Daniele Colombo
Non c'è San Biagio senza panettone, come insegna la tradizione. Ma la ricorrenza di quest'anno è del tutto particolare. Al santo, immaginiamo, poco interesseranno disquisizioni d'eccellenza, visto che è ricordato per la «modestia esemplare» e festeggiato con l'assaggio di qualche fetta del classico dolce «avanzato» da Natale. Ma la legge è legge. E da oggi, primo febbraio, in base al decreto del 22 luglio 2005 pubblicato sulla Gazzetta Ufficiale del primo agosto, la denominazione «panettone» verrà riservata al prodotto dolciario che rispetta determinate caratteristiche, qualità e quantità degli ingredienti. Un provvedimento che l'associazione Altroconsumo aveva auspicato potesse diventare operativo un po' prima e non «a feste finite».

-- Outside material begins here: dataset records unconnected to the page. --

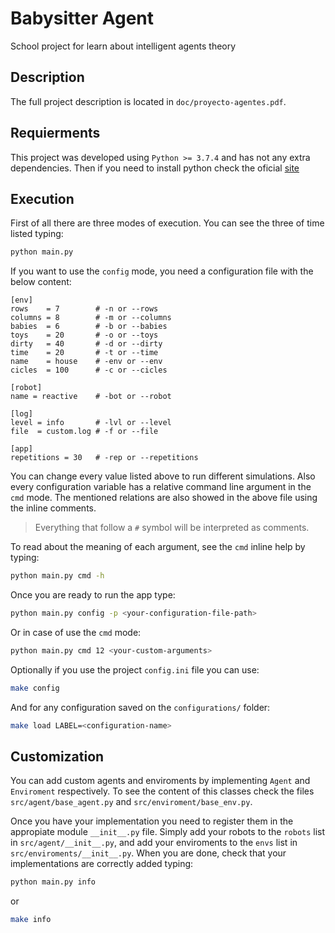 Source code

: # Babysitter Agent
School project for learn about intelligent agents theory

## Description
The full project description is located in `doc/proyecto-agentes.pdf`.

## Requierments
This project was developed using `Python >= 3.7.4` and has not any extra dependencies. Then if you need to install python check the oficial [site](https://www.python.org/downloads/)

## Execution
First of all there are three modes of execution. You can see the three of time listed typing:
```bash
python main.py
```
If you want to use the `config` mode, you need a configuration file with the below content:
```
[env]
rows    = 7        # -n or --rows
columns = 8        # -m or --columns
babies  = 6        # -b or --babies
toys    = 20       # -o or --toys
dirty   = 40       # -d or --dirty
time    = 20       # -t or --time
name    = house    # -env or --env
cicles  = 100      # -c or --cicles

[robot]
name = reactive    # -bot or --robot

[log]
level = info       # -lvl or --level
file  = custom.log # -f or --file 

[app]
repetitions = 30   # -rep or --repetitions
```
You can change every value listed above to run different simulations. Also every configuration variable has a relative command line argument in the `cmd` mode. The mentioned relations are also showed in the above file using the inline comments.

> Everything that follow a `#` symbol will be interpreted as comments.

To read about the meaning of each argument, see the `cmd` inline help by typing:
```bash
python main.py cmd -h
```
Once you are ready to run the app type:
```bash
python main.py config -p <your-configuration-file-path>
```
Or in case of use the `cmd` mode:
```bash
python main.py cmd 12 <your-custom-arguments>
```
Optionally if you use the project `config.ini` file you can use:
```bash
make config
```
And for any configuration saved on the `configurations/` folder:
```bash
make load LABEL=<configuration-name>
```

## Customization
You can add custom agents and enviroments by implementing `Agent` and `Enviroment` respectively. To see the content of this classes check the files `src/agent/base_agent.py` and `src/enviroment/base_env.py`.

Once you have your implementation you need to register them in the appropiate module `__init__.py` file. Simply add your robots to the `robots` list in  `src/agent/__init__.py`, and add your enviroments to the `envs` list in  `src/enviroments/__init__.py`. When you are done, check that your implementations are correctly added typing:
```bash
python main.py info
```
or 
```bash
make info
``` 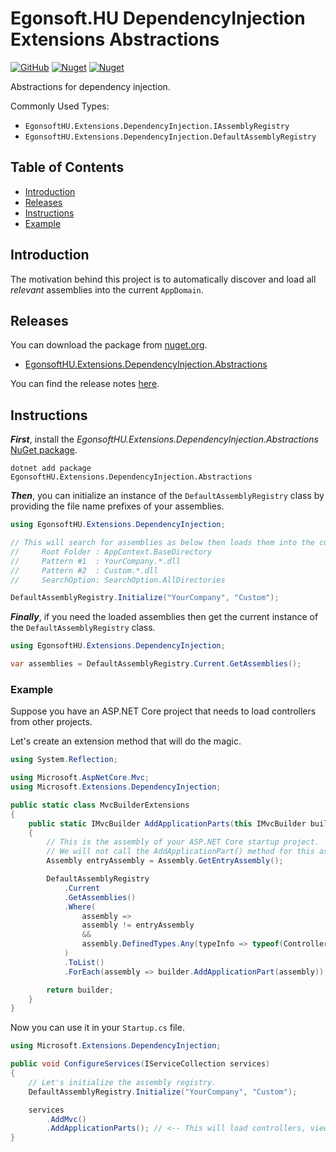 # Egonsoft.HU DependencyInjection Extensions Abstractions

[![GitHub](https://img.shields.io/github/license/gcsizmadia/EgonsoftHU.Extensions.DependencyInjection.Abstractions?label=License)](https://opensource.org/licenses/MIT)
[![Nuget](https://img.shields.io/nuget/v/EgonsoftHU.Extensions.DependencyInjection.Abstractions?label=NuGet)](https://www.nuget.org/packages/EgonsoftHU.Extensions.DependencyInjection.Abstractions)
[![Nuget](https://img.shields.io/nuget/dt/EgonsoftHU.Extensions.DependencyInjection.Abstractions?label=Downloads)](https://www.nuget.org/packages/EgonsoftHU.Extensions.DependencyInjection.Abstractions)

Abstractions for dependency injection.

Commonly Used Types:
- `EgonsoftHU.Extensions.DependencyInjection.IAssemblyRegistry`
- `EgonsoftHU.Extensions.DependencyInjection.DefaultAssemblyRegistry`

## Table of Contents

- [Introduction](#introduction)
- [Releases](#releases)
- [Instructions](#instructions)
- [Example](#example)

## Introduction

The motivation behind this project is to automatically discover and load all _relevant_ assemblies into the current `AppDomain`.

## Releases

You can download the package from [nuget.org](https://www.nuget.org/).
- [EgonsoftHU.Extensions.DependencyInjection.Abstractions](https://www.nuget.org/packages/EgonsoftHU.Extensions.DependencyInjection.Abstractions)

You can find the release notes [here](https://github.com/gcsizmadia/EgonsoftHU.Extensions.DependencyInjection.Abstractions/releases).

## Instructions

***First***, install the *EgonsoftHU.Extensions.DependencyInjection.Abstractions* [NuGet package](https://www.nuget.org/packages/EgonsoftHU.Extensions.DependencyInjection.Abstractions).
```
dotnet add package EgonsoftHU.Extensions.DependencyInjection.Abstractions
```

***Then***, you can initialize an instance of the `DefaultAssemblyRegistry` class by providing the file name prefixes of your assemblies.

```C#
using EgonsoftHU.Extensions.DependencyInjection;

// This will search for assemblies as below then loads them into the current AppDomain:
//     Root Folder : AppContext.BaseDirectory
//     Pattern #1  : YourCompany.*.dll
//     Pattern #2  : Custom.*.dll
//     SearchOption: SearchOption.AllDirectories

DefaultAssemblyRegistry.Initialize("YourCompany", "Custom");
```

***Finally***, if you need the loaded assemblies then get the current instance of the `DefaultAssemblyRegistry` class.

```C#
using EgonsoftHU.Extensions.DependencyInjection;

var assemblies = DefaultAssemblyRegistry.Current.GetAssemblies();
```

### Example

Suppose you have an ASP.NET Core project that needs to load controllers from other projects.

Let's create an extension method that will do the magic.

```C#
using System.Reflection;

using Microsoft.AspNetCore.Mvc;
using Microsoft.Extensions.DependencyInjection;

public static class MvcBuilderExtensions
{
    public static IMvcBuilder AddApplicationParts(this IMvcBuilder builder)
    {
        // This is the assembly of your ASP.NET Core startup project.
        // We will not call the AddApplicationPart() method for this assembly.
        Assembly entryAssembly = Assembly.GetEntryAssembly();

        DefaultAssemblyRegistry
            .Current
            .GetAssemblies()
            .Where(
                assembly =>
                assembly != entryAssembly
                &&
                assembly.DefinedTypes.Any(typeInfo => typeof(ControllerBase).IsAssignableFrom(typeInfo))
            )
            .ToList()
            .ForEach(assembly => builder.AddApplicationPart(assembly));

        return builder;
    }
}
```

Now you can use it in your `Startup.cs` file.

```C#
using Microsoft.Extensions.DependencyInjection;

public void ConfigureServices(IServiceCollection services)
{
    // Let's initialize the assembly registry.
    DefaultAssemblyRegistry.Initialize("YourCompany", "Custom");

    services
        .AddMvc()
        .AddApplicationParts(); // <-- This will load controllers, view components, or tag helpers from all assemblies other than the entry assembly.
}
```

Il nuovo regolamento prevede, in particolare, la presenza di burro per almeno il 16 per cento, uvetta e scorze di agrumi canditi in quantità non inferiore al 20 per cento (ma possono anche non esserci, purché sia indicato nella denominazione di vendita), lievito naturale, uova di gallina di categoria A e /o tuorlo d'uovo per non meno del 4 per cento. «Ben venga una legge rispetto all'inesistente di prima - rileva il noto gourmet Edoardo Raspelli, conduttore di «Melaverde» e garante della rivista Buffet -. Punto qualificante è l'alta percentuale prevista di uvetta e canditi, che costano tantissimo, e anche quella del burro. Peccato che, come al solito, non si dica tutto sulla tracciabilità di un prodotto. Non si specifica, per esempio, se le uova debbano essere fresche o surgelate».

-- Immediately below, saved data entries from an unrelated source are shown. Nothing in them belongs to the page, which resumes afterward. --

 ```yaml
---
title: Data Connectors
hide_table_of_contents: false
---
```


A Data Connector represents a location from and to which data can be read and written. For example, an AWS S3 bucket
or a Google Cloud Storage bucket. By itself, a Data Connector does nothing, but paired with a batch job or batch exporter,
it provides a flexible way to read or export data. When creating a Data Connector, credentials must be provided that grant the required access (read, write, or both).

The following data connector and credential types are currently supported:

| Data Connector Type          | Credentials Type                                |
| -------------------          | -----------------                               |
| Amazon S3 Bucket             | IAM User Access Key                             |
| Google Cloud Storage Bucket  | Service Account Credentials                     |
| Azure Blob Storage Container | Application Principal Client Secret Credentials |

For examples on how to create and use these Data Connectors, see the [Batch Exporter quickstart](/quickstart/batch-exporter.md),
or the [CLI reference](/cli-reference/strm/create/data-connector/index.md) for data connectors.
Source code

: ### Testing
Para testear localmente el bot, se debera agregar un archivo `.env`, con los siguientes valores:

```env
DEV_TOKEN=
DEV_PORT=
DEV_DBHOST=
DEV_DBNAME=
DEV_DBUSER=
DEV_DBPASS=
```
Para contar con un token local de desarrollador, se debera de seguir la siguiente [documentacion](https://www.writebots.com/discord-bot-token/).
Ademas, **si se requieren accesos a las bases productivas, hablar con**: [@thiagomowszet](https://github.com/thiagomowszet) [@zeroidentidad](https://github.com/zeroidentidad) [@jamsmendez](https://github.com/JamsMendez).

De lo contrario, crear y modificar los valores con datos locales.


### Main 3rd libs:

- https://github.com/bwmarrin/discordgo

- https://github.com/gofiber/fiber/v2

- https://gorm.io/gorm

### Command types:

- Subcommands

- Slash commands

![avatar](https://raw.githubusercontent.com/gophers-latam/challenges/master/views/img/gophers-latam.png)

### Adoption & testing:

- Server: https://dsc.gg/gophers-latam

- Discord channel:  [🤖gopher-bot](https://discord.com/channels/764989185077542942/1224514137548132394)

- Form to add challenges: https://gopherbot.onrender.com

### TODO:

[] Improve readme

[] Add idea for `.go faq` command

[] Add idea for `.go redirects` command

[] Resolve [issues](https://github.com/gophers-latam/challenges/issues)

Milano, patria del tradizionale dolce le cui origini si perdono nella notte dei tempi ma che sono inequivocabilmente legate al pane (il pan de ton), fa comunque eccezione. Dal 2003, infatti, vanta un marchio di qualità depositato all'ufficio brevetti della Camera di Commercio e omologato come Panettone Tipico della Tradizione Artigiana Milanese. È utilizzato, per rimanere all'ambito cittadino, da circa una cinquantina tra pasticcerie e panetterie (poco più di un centinaio, considerando anche la provincia).
«Si tratta di un prodotto artigianale - rileva Sergio Garbagnati titolare della omonima pasticceria di via Victor Hugo, locale «storico» fondato nel 1937 - che rispetto a quello industriale garantisce alta qualità. Per esempio, non ammette l'uso di conservanti. Per mantenerne la fragranza, inoltre, non può essere venduto più di trenta giorni dopo la produzione. Il costo? Al chilo si vende dai 9 ai 17 euro. Non so come facciano a vendere quello industriale a un costo inferiore al prezzo del pane».

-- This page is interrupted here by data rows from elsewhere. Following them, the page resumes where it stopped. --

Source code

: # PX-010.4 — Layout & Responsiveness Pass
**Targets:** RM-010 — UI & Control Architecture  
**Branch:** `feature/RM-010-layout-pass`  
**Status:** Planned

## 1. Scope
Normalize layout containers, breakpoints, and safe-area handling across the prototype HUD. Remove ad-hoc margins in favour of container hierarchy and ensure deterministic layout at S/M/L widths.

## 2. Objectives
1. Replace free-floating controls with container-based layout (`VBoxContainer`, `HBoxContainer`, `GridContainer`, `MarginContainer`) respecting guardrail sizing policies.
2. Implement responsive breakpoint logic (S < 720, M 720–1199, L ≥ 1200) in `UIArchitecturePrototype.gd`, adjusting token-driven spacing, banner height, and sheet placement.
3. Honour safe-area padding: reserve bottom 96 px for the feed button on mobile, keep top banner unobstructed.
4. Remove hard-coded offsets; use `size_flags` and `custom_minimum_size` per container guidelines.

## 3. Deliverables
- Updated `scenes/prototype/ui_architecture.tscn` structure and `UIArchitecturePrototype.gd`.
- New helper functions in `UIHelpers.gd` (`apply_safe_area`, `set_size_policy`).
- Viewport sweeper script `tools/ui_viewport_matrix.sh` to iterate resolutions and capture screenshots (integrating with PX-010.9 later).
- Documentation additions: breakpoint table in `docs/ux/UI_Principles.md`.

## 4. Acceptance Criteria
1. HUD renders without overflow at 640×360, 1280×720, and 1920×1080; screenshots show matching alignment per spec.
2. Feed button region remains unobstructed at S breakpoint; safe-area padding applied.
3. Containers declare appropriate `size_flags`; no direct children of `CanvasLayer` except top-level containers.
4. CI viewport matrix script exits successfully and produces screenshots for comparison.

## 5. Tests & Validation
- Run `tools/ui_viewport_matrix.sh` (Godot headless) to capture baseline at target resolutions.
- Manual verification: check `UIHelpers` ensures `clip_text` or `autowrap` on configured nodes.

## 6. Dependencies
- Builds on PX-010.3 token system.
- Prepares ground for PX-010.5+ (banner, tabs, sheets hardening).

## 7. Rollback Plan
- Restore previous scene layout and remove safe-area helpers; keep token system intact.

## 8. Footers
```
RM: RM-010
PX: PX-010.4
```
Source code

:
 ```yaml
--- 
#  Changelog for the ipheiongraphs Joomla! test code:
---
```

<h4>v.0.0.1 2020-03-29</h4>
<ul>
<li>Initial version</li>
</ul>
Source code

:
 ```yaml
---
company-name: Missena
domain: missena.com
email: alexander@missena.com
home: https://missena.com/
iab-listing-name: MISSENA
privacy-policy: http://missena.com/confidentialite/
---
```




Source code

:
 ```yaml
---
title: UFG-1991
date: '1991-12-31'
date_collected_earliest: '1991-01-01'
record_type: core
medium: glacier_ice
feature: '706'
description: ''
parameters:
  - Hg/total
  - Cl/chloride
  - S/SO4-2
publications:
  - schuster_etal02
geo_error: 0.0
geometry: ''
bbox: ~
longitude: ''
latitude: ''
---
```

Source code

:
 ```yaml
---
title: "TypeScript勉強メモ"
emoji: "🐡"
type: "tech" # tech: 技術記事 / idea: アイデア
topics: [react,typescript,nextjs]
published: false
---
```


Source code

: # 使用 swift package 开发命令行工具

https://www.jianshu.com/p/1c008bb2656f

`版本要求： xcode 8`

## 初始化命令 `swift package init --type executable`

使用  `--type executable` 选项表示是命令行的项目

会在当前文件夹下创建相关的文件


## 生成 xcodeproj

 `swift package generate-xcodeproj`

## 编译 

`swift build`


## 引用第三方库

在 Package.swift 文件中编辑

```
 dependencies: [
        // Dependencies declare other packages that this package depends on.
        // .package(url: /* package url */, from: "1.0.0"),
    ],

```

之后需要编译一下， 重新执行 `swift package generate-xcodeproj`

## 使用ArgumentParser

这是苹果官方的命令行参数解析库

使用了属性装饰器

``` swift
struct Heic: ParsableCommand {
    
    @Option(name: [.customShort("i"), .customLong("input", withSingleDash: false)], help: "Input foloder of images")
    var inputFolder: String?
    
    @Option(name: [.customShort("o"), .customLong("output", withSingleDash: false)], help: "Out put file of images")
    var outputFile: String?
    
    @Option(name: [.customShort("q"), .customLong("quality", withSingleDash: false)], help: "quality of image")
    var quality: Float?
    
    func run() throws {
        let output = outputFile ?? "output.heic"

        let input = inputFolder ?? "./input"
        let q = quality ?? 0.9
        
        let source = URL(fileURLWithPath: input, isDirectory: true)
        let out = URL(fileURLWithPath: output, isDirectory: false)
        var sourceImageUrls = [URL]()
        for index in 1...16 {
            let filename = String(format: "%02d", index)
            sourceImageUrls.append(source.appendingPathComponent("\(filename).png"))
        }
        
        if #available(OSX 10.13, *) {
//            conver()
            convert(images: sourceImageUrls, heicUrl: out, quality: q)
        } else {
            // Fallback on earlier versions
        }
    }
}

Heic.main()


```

Il legame tra la festa di San Biagio, il 3 febbraio, e il classico dolce si fonda sulla tradizione della protezione della gola attribuita al vescovo mitrato, martire nel 316. Leggenda che sarebbe originata da una prodigiosa guarigione di un bambino che stava soffocando a causa di una lisca. «El panatton de San Bias el benediss la gola e 'l nas», dice un adagio popolare. «E nel dì di San Bias - racconta il cronista Raffaello Barbiera - in Milano 1881 i buoni milanesi vanno in chiesa a baciare le candele benedette e, fuori, benedicono la propria gola col panattone, preferibilmente avanzato dal giorno di Natale, innaffiandolo però col vino».
Storie e racconti come questi si potevano leggere nella interessante mostra bibliografica inaugurata il 2 dicembre scorso alla Biblioteca Comunale Sormani (Il pane grande di Milano. Storia e storie del panettone), realizzata in collaborazione con l'Associazione Panificatori di Milano. Mostra che purtroppo è stata inaspettatamente chiusa a causa del furto di alcuni manoscritti, messi a disposizione dalla pasticceria Cova. Una bella fetta di storia della città che ha preso il volo!
Chiudiamo con qualche piccola curiosità sul Santo. Una piccola cittadina lucana, Maratea, sostiene di possederne da più di dodici secoli le reliquie. Anche se - come scriveva lo studioso Alfredo Cattabiani in Santi d'Italia - «vi sono sparse per l'Europa quatto teste, otto braccia e decine di dita, denti e piedi».